Friday, 30 May 2014
Some kind of a happening at the library site. Weather sucks, otherwise it would feel very sea-sidey. Energetic pretty girls are rocking Zumba in the Roman lapidary and there's a tiny fair selling cute little decorative things I gladly cannot afford. Little schoolgirls with little cameras circle, future model-reporters for their high-school boyfriends to admire. I'm waiting for nightfall. Supposedly there will be pretty lights. There's some cute youngsters in costume, making all this slightly surreal. Always a plus, when you're on decaf.
I was just thinking. I do that sometimes. It's supposed to be good for your digestion. One contemplation thread was about how much smaller i felt when I was employed. Is that how people who are working for other people feel? Do people who work in offices feel like ants?
Another thing was, how much I tilt my camera when I do reportage. No idea why I do that. I'm sure there must be some sort of a grid within the oculus to assist me with that, but I would love to see myself consciously quit that.
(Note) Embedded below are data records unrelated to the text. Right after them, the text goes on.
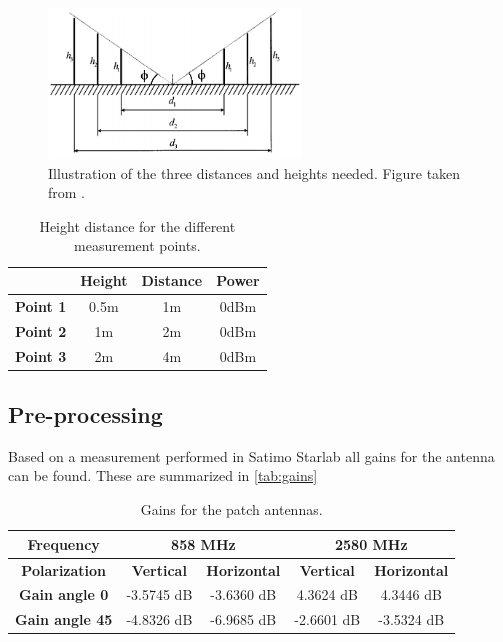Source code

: \begin{figure}[H]
\centering
\includegraphics[width=0.6\textwidth]{figure/measurepoints.png}
\caption{Illustration of the three distances and heights needed. Figure taken from \citep{Kim}.}
\label{fig:measurepoints}
\end{figure}


\begin{table}[H]
\centering
\begin{tabular}{|c|c|c|c|}\hline
					&\textbf{Height}	&\textbf{Distance}	&\textbf{Power}	\\\hline
\textbf{Point 1}	&0.5m				&1m					&0dBm			\\\hline
\textbf{Point 2}	&1m					&2m					&0dBm			\\\hline
\textbf{Point 3}	&2m					&4m					&0dBm			\\\hline
\end{tabular}
\caption{Height distance for the different measurement points.}
\label{tab:height_distance}
\end{table}


\subsection{Pre-processing}
Based on a measurement performed in Satimo Starlab all gains for the antenna can be found. These are summarized in \autoref{tab:gains}
\begin{table}[H]
\centering
\begin{tabular}{|c|c|c|c|c|}\hline
\textbf{Frequency}		& \multicolumn{2}{c|}{\textbf{858 MHz}}&\multicolumn{2}{c|}{\textbf{2580 MHz}}		\\\hline
\textbf{Polarization}	& \textbf{Vertical}	&\textbf{Horizontal}	& \textbf{Vertical}	&\textbf{Horizontal}\\\hline		
\textbf{Gain angle 0}	&-3.5745 dB	&-3.6360 dB	&4.3624 dB	&4.3446 dB	\\\hline
\textbf{Gain angle 45}	&-4.8326 dB	&-6.9685 dB	&-2.6601 dB	&-3.5324 dB	\\\hline		
\end{tabular}
\caption{Gains for the patch antennas.}
\label{tab:gains}
\end{table} 

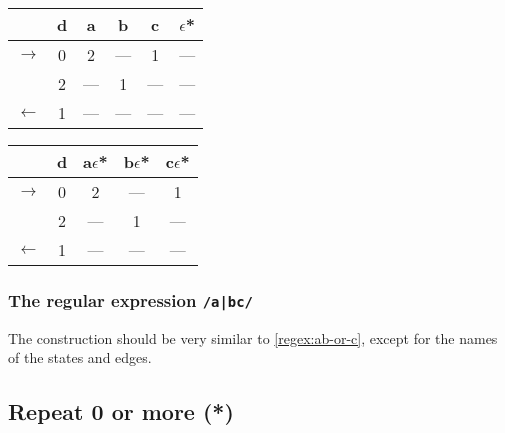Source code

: \documentclass[toc=flat]{scrartcl}
\begin{document}
  \begin{center}
    \begin{tabular}{cc|cccc}
       \toprule
                     & d &  a  &  b  &  c  & $\epsilon$* \\
       \midrule
       $\rightarrow$ & 0 &  2  & --- &  1  & --- \\
                     & 2 & --- &  1  & --- & --- \\
       $\leftarrow$  & 1 & --- & --- & --- & --- \\
       \bottomrule
    \end{tabular}
  \end{center}
  
  \begin{center}
    \begin{tabular}{cc|ccc}
      \toprule
                    & d & a$\epsilon$*  & b$\epsilon$* & c$\epsilon$* \\
      \midrule
      $\rightarrow$ &  0  &  2  & --- &  1  \\
                    &  2  & --- &  1  & --- \\
      $\leftarrow$  &  1  & --- & --- & --- \\
      \bottomrule
    \end{tabular}
  \end{center}
  
  \begin{center}
  \end{center}
  
  \subsubsection{The regular expression \texttt{/a|bc/}}
  
  The construction should be very similar to \vref{regex:ab-or-c}, except for the names of the states and edges.
  
  \subsection{Repeat 0 or more (*)}
  
\end{document}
Third. Money. Having money makes me nervous. I always worry it will slip away on things I don't really need, just think I want. That's why my preferred state is being cash poor. I get my account locked down (G. takes away my cards and codes) until I save up for something expensive. Like a new lens. Or, you know, Fuji.
I should probably go closer and aim to take great pickies. But I am okay here. Unambitious, invisible and grand.